What Does a SkillStream Performance Engine Do?
A SkillStream Performance Engine (SPE) applies a known method to perform a task effectively in a given context. It answers the question: "Given this situation, how should this known method be applied well?" and then applies it.
An SPE allows novices to reliably produce consistent, high-quality results on demand while progressively building the ability to perform the work independently.

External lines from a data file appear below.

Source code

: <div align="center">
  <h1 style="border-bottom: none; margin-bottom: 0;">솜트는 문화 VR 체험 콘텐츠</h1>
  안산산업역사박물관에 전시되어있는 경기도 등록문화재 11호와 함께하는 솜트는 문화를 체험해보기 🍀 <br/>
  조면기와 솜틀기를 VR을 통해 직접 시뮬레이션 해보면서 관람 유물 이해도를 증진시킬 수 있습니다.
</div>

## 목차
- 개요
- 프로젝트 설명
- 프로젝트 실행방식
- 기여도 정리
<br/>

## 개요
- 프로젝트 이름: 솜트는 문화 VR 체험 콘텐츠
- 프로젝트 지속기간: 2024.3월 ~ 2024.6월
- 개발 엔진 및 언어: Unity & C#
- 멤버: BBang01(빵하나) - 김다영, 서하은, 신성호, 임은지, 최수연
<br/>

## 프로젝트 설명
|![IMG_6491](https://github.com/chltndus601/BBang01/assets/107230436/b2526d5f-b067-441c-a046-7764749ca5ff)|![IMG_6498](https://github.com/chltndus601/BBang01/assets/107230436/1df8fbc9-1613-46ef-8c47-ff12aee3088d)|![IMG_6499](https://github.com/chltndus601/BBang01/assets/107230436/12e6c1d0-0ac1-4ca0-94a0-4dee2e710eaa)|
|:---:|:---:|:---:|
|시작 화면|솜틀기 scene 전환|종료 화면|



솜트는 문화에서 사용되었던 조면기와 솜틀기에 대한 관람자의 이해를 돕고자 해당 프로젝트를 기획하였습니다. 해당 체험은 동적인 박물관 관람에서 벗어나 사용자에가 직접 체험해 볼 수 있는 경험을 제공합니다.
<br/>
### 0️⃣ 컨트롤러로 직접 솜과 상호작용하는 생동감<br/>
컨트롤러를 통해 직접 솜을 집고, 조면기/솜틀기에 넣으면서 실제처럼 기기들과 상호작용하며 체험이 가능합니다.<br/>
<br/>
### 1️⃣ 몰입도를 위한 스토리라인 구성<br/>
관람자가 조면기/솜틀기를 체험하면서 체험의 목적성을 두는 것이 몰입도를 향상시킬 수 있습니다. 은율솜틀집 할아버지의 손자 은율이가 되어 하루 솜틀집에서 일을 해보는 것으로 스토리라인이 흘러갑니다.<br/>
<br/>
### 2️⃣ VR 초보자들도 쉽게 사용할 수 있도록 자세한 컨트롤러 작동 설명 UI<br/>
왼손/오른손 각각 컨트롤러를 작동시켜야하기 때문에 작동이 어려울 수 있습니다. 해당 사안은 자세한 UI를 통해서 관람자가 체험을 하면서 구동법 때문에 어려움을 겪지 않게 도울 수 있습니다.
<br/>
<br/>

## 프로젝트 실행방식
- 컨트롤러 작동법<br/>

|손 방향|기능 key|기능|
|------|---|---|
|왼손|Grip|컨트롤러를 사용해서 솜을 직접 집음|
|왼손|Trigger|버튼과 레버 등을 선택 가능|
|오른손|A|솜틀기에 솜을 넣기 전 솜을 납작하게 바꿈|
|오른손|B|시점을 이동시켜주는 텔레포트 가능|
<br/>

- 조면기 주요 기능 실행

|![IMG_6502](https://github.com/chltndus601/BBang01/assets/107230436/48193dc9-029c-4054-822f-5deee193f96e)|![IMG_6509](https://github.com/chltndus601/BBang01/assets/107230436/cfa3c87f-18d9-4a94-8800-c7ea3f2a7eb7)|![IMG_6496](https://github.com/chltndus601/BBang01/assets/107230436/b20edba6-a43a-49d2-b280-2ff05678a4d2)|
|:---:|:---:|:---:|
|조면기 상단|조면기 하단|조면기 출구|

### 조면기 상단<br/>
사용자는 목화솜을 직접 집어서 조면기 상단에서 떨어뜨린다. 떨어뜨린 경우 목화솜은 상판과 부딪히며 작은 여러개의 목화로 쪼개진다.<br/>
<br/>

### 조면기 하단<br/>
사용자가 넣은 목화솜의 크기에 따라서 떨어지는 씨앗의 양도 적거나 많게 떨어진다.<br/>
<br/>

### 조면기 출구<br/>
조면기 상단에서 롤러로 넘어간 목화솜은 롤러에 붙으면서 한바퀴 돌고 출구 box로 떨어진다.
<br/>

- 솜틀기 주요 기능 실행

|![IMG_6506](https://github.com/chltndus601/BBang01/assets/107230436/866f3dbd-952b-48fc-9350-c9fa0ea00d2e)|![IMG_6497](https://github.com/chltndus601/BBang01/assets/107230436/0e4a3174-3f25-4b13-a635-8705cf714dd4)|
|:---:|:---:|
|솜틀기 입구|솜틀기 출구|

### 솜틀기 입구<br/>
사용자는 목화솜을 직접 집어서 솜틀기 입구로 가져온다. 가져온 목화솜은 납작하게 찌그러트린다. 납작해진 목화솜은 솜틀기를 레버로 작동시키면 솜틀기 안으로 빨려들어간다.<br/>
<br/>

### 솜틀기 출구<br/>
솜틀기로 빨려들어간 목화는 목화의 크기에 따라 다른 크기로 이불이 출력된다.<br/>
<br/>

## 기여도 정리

It also allows experts to work faster while maintaining consistency, surfacing errors, and keeping their skills sharp and up to date.
An SPE:
- Encodes a coherent, evidence-based model of excellent practice
- Constrains execution to prevent common failure modes
- Translates weak or vague intent into strong action
- Surfaces the right judgment points at the right time
- Explains why certain choices matter
- Tracks decisions, assumptions, and reasoning
- Builds user capability through repeated use
Crucially, an SPE does not just help people perform better. It helps them become better performers over time. SPEs make apprenticeship at scale possible.
What Is an SPE?
An SPE is an advanced expert system that enables someone to perform a task proficiently in a given context and teaches them how to perform it independently. It is a virtual expert that allows apprenticeship at scale.
How Does an SPE Work?
An SPE provides explanations, examples, templates, and other information relevant to performing and learning a task. It guides performance by decomposing the task into specific steps that the person follows with support from a specialized AI expert.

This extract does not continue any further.